Having spent some time playing the game's contemporaries, no, it was good then. Today, its difficult to get used to, but then, anything that's in first-person and isn't the standard mouse aim is. That's more or less because we're spoiled on it. Back then you had games where it was a struggle to figure out how to do anything at all with your inventory items, how to even move around and whatever crap I'm forgetting. System Shock at least works well when you get used to it.

The interface was a development of the one used in Ultima Underworld, and the same style of interface was iterated on later by Looking Glass for Terra Nova: Strike Force Centauri. I think with some slight adjustments (e.g. mouselook done right) it's quite capable of doing anything in a game that has more complexity than just shooting stuff and picking crap up off the floor automatically. It is, as someone said above, more of a sim interface.

I don't know whether this is a fact or not, but I've always wondered if that Looking Glass first person sim style of interface heavily influenced Valve's introduction of WASD, because WASD always felt to me like a kind of super-streamlined version of it.
Except for the fact that Valve didn't introduce WASD+mouselook, yeah, it influenced it. (I think it was Marathon that introduced it, though both Terminator: Future Shock and Jedi Knight had it and were before Half-Life) From '93 to about '98 I guess, everyone was either copying UUW's controls (albeit simplified) or Wolfenstein 3D's controls, perhaps with a look up and down function. Even if nobody at Valve played a Looking Glass title, they definitely played something that used their control scheme.

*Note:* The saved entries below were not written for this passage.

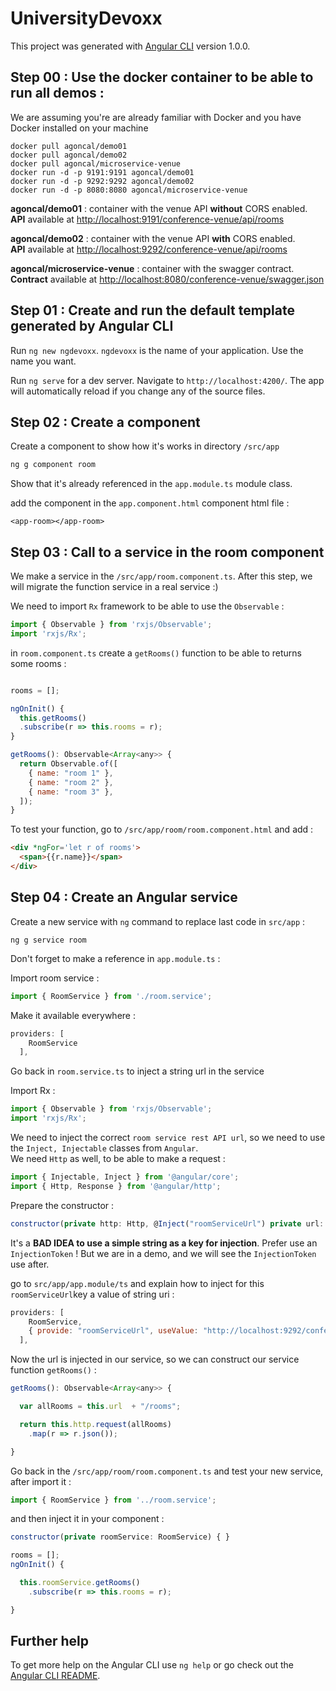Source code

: # UniversityDevoxx

This project was generated with [Angular CLI](https://github.com/angular/angular-cli) version 1.0.0.


## Step 00 : Use the docker container to be able to run all demos :

We are assuming you're are already familiar with Docker and you have Docker installed on your machine

```
docker pull agoncal/demo01 
docker pull agoncal/demo02
docker pull agoncal/microservice-venue
docker run -d -p 9191:9191 agoncal/demo01   
docker run -d -p 9292:9292 agoncal/demo02   
docker run -d -p 8080:8080 agoncal/microservice-venue  
```

**agoncal/demo01** : container with the venue API **without** CORS enabled.  
**API** available at [http://localhost:9191/conference-venue/api/rooms](http://localhost:9191/conference-venue/api/rooms)

**agoncal/demo02** : container with the venue API **with** CORS enabled.  
**API** available at [http://localhost:9292/conference-venue/api/rooms](http://localhost:9292/conference-venue/api/rooms)

**agoncal/microservice-venue** : container with the swagger contract.
**Contract** available at [http://localhost:8080/conference-venue/swagger.json](http://localhost:8080/conference-venue/swagger.json)

## Step 01 : Create and run the default template generated by Angular CLI

Run `ng new ngdevoxx`. `ngdevoxx` is the name of your application. Use the name you want.  

Run `ng serve` for a dev server. Navigate to `http://localhost:4200/`. The app will automatically reload if you change any of the source files.

## Step 02 : Create a component

Create a component to show how it's works in directory `/src/app`

```javascript
ng g component room
```

Show that it's already referenced in the `app.module.ts` module class.

add the component in the `app.component.html` component html file :

```
<app-room></app-room>
```

## Step 03 : Call to a service in the room component

We make a service in the `/src/app/room.component.ts`. After this step, we will migrate the function service in a real service :)  

We need to import `Rx` framework to be able to use the `Observable` :

```javascript
import { Observable } from 'rxjs/Observable';
import 'rxjs/Rx';
```

in `room.component.ts` create a `getRooms()` function to be able to returns some rooms :

```javascript

rooms = [];

ngOnInit() {
  this.getRooms()
  .subscribe(r => this.rooms = r);
}

getRooms(): Observable<Array<any>> {
  return Observable.of([
    { name: "room 1" },
    { name: "room 2" },
    { name: "room 3" },
  ]);
}
```

To test your function, go to `/src/app/room/room.component.html` and add :

```html
<div *ngFor='let r of rooms'>
  <span>{{r.name}}</span>
</div>
```
## Step 04 : Create an Angular service

Create a new service with `ng` command to replace last code in `src/app` :

```
ng g service room
```

Don't forget to make a reference in `app.module.ts` :

Import room service :
```javascript
import { RoomService } from './room.service';
```

Make it available everywhere :
```javascript
providers: [
    RoomService
  ],
```
Go back in `room.service.ts` to inject a string url in the service

Import Rx :
```javascript
import { Observable } from 'rxjs/Observable';
import 'rxjs/Rx';
```

We need to inject the correct `room service rest API url`, so we need to use the `Inject, Injectable` classes from `Angular`.   
We need `Http` as well, to be able to make a request :

```javascript
import { Injectable, Inject } from '@angular/core';
import { Http, Response } from '@angular/http';
```

Prepare the constructor :
```javascript
constructor(private http: Http, @Inject("roomServiceUrl") private url: string) { }
```

It's a **BAD IDEA to use a simple string as a key for injection**. Prefer use an `InjectionToken` ! But we are in a demo, and we will see the `InjectionToken` use after.

go to `src/app/app.module/ts` and explain how to inject for this `roomServiceUrl`key a value of string uri :


```javascript
providers: [
    RoomService,
    { provide: "roomServiceUrl", useValue: "http://localhost:9292/conference-venue/api" }
  ],
```

Now the url is injected in our service, so we can construct our service function `getRooms()` :
```javascript
getRooms(): Observable<Array<any>> {

  var allRooms = this.url  + "/rooms";

  return this.http.request(allRooms)
    .map(r => r.json());

}
```

Go back in the `/src/app/room/room.component.ts` and test your new service, after import it :

```javascript
import { RoomService } from '../room.service';
```
and then inject it in your component :

```javascript
constructor(private roomService: RoomService) { }

rooms = [];
ngOnInit() {

  this.roomService.getRooms()
    .subscribe(r => this.rooms = r);

}
```

## Further help

To get more help on the Angular CLI use `ng help` or go check out the [Angular CLI README](https://github.com/angular/angular-cli/blob/master/README.md).
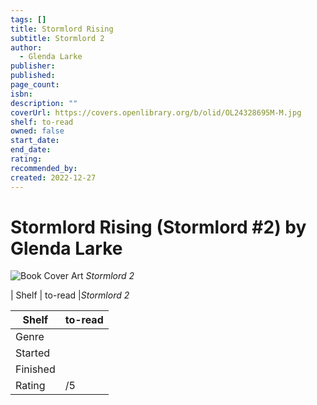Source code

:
 ```yaml
---
tags: []
title: Stormlord Rising
subtitle: Stormlord 2
author:
  - Glenda Larke
publisher: 
published: 
page_count: 
isbn: 
description: ""
coverUrl: https://covers.openlibrary.org/b/olid/OL24328695M-M.jpg
shelf: to-read
owned: false
start_date: 
end_date: 
rating: 
recommended_by: 
created: 2022-12-27
---
```


# Stormlord Rising (Stormlord #2) by Glenda Larke

![Book Cover Art](https://covers.openlibrary.org/b/olid/OL24328695M-M.jpg)
_Stormlord 2_

| Shelf | to-read |_Stormlord 2_

| Shelf | to-read |
| --- | --- |
| Genre |  |
| Started |  |
| Finished |  |
| Rating | /5 |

I think whoever came up with it at Looking Glass must have been a typist, because it's kind of a "typistly" thing where you have your hand in a comfortable spread on the left hand side of the keyboard, with the middle finger providing a sort of anchor point on its "column" with W (for go) S (or X, for stop), and the index and ring fingers moving up and down on their respective "columns" to do L/R and other things.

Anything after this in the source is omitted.